Canonical correlation analysis for gene-based pleiotropy discovery

Abstract

Genome-wide association studies have identified a wealth of genetic variants involved in complex traits and multifactorial diseases. There is now considerable interest in testing variants for association with multiple phenotypes (pleiotropy) and for testing multiple variants for association with a single phenotype (gene-based association tests). Such approaches can increase statistical power by combining evidence for association over multiple phenotypes or genetic variants respectively. Canonical Correlation Analysis (CCA) measures the correlation between two sets of multidimensional variables, and thus offers the potential to combine these two approaches. To apply CCA, we must restrict the number of attributes relative to the number of samples. Hence we consider modules of genetic variation that can comprise a gene, a pathway or another biologically relevant grouping, and/or a set of phenotypes. In order to do this, we use an attribute selection strategy based on a binary genetic algorithm. Applied to a UK-based prospective cohort study of 4286 women (the British Women's Heart and Health Study), we find improved statistical power in the detection of previously reported genetic associations, and identify a number of novel pleiotropic associations between genetic variants and phenotypes. New discoveries include gene-based association of NSF with triglyceride levels and several genes (ACSM3, ERI2, IL18RAP, IL23RAP and NRG1) with left ventricular hypertrophy phenotypes. In multiple-phenotype analyses we find association of NRG1 with left ventricular hypertrophy phenotypes, fibrinogen and urea and pleiotropic relationships of F7 and F10 with Factor VII, Factor IX and cholesterol levels.
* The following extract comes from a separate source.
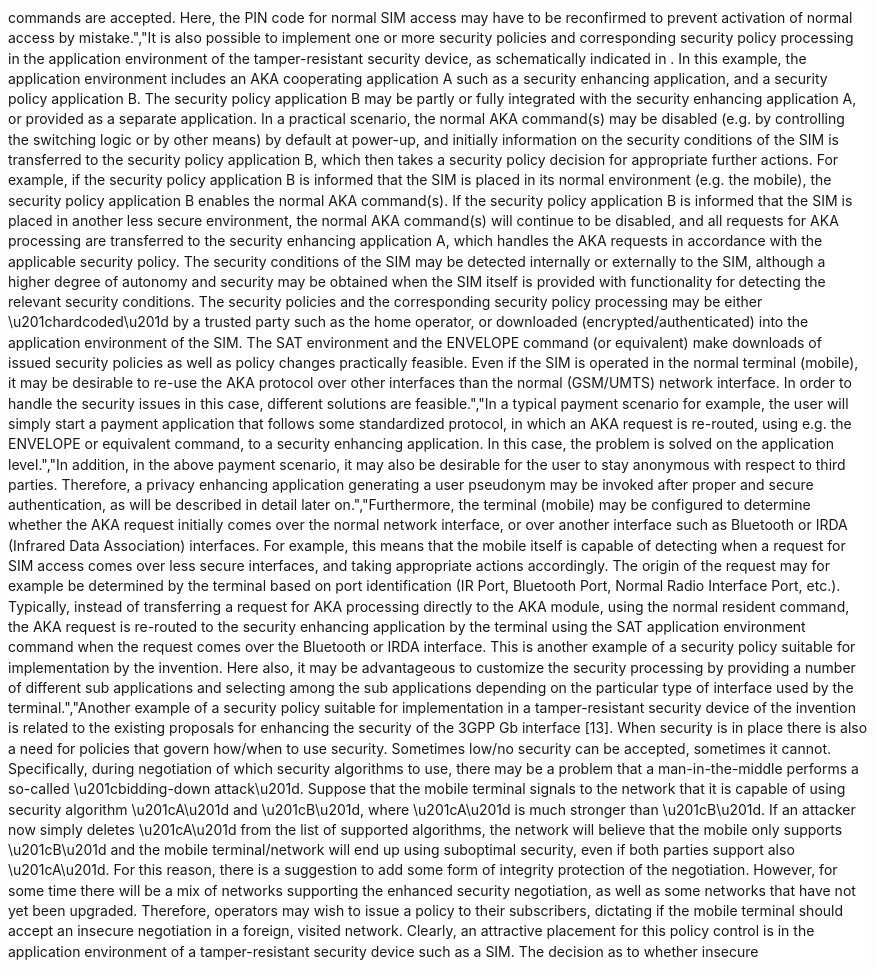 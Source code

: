 commands are accepted. Here, the PIN code for normal SIM access may have to be reconfirmed to prevent activation of normal access by mistake.","It is also possible to implement one or more security policies and corresponding security policy processing in the application environment of the tamper-resistant security device, as schematically indicated in . In this example, the application environment  includes an AKA cooperating application A such as a security enhancing application, and a security policy application B. The security policy application B may be partly or fully integrated with the security enhancing application A, or provided as a separate application. In a practical scenario, the normal AKA command(s) may be disabled (e.g. by controlling the switching logic  or by other means) by default at power-up, and initially information on the security conditions of the SIM is transferred to the security policy application B, which then takes a security policy decision for appropriate further actions. For example, if the security policy application B is informed that the SIM is placed in its normal environment (e.g. the mobile), the security policy application B enables the normal AKA command(s). If the security policy application B is informed that the SIM is placed in another less secure environment, the normal AKA command(s) will continue to be disabled, and all requests for AKA processing are transferred to the security enhancing application A, which handles the AKA requests in accordance with the applicable security policy. The security conditions of the SIM may be detected internally or externally to the SIM, although a higher degree of autonomy and security may be obtained when the SIM itself is provided with functionality for detecting the relevant security conditions. The security policies and the corresponding security policy processing may be either \u201chardcoded\u201d by a trusted party such as the home operator, or downloaded (encrypted\/authenticated) into the application environment of the SIM. The SAT environment and the ENVELOPE command (or equivalent) make downloads of issued security policies as well as policy changes practically feasible. Even if the SIM is operated in the normal terminal (mobile), it may be desirable to re-use the AKA protocol over other interfaces than the normal (GSM\/UMTS) network interface. In order to handle the security issues in this case, different solutions are feasible.","In a typical payment scenario for example, the user will simply start a payment application that follows some standardized protocol, in which an AKA request is re-routed, using e.g. the ENVELOPE or equivalent command, to a security enhancing application. In this case, the problem is solved on the application level.","In addition, in the above payment scenario, it may also be desirable for the user to stay anonymous with respect to third parties. Therefore, a privacy enhancing application generating a user pseudonym may be invoked after proper and secure authentication, as will be described in detail later on.","Furthermore, the terminal (mobile) may be configured to determine whether the AKA request initially comes over the normal network interface, or over another interface such as Bluetooth or IRDA (Infrared Data Association) interfaces. For example, this means that the mobile itself is capable of detecting when a request for SIM access comes over less secure interfaces, and taking appropriate actions accordingly. The origin of the request may for example be determined by the terminal based on port identification (IR Port, Bluetooth Port, Normal Radio Interface Port, etc.). Typically, instead of transferring a request for AKA processing directly to the AKA module, using the normal resident command, the AKA request is re-routed to the security enhancing application by the terminal using the SAT application environment command when the request comes over the Bluetooth or IRDA interface. This is another example of a security policy suitable for implementation by the invention. Here also, it may be advantageous to customize the security processing by providing a number of different sub applications and selecting among the sub applications depending on the particular type of interface used by the terminal.","Another example of a security policy suitable for implementation in a tamper-resistant security device of the invention is related to the existing proposals for enhancing the security of the 3GPP Gb interface [13]. When security is in place there is also a need for policies that govern how\/when to use security. Sometimes low\/no security can be accepted, sometimes it cannot. Specifically, during negotiation of which security algorithms to use, there may be a problem that a man-in-the-middle performs a so-called \u201cbidding-down attack\u201d. Suppose that the mobile terminal signals to the network that it is capable of using security algorithm \u201cA\u201d and \u201cB\u201d, where \u201cA\u201d is much stronger than \u201cB\u201d. If an attacker now simply deletes \u201cA\u201d from the list of supported algorithms, the network will believe that the mobile only supports \u201cB\u201d and the mobile terminal\/network will end up using suboptimal security, even if both parties support also \u201cA\u201d. For this reason, there is a suggestion to add some form of integrity protection of the negotiation. However, for some time there will be a mix of networks supporting the enhanced security negotiation, as well as some networks that have not yet been upgraded. Therefore, operators may wish to issue a policy to their subscribers, dictating if the mobile terminal should accept an insecure negotiation in a foreign, visited network. Clearly, an attractive placement for this policy control is in the application environment of a tamper-resistant security device such as a SIM. The decision as to whether insecure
Figure 1. Hive plot for single gene/single phenotype.

The vertical axis represents the association value (higher, more association). The left axis represents phenotypes and the right axis represents genes. An interactive hive plot is published on the project webpage (http://pleioexp.epi.bris.ac.uk/cca/1gene1phenhive.html).

Figure 2. Heatmap single gene/multiple phenotype.

This figure shows the 22 most important association rules as columns in a heatmap. Note that only one member of the UGT1A family is listed and rules for the same gene are summarized in the same column.

Figure 3. Hive plot single gene/multiple phenotype.

This figure shows a hive plot for gene/phenotype association rules. The vertical axis represents the association rules (higher, more association). The left axis represents phenotypes and the right axis represents genes. An interactive hive plot is published on the project webpage (http://pleioexp.epi.bris.ac.uk/cca/geneNphenHive.html).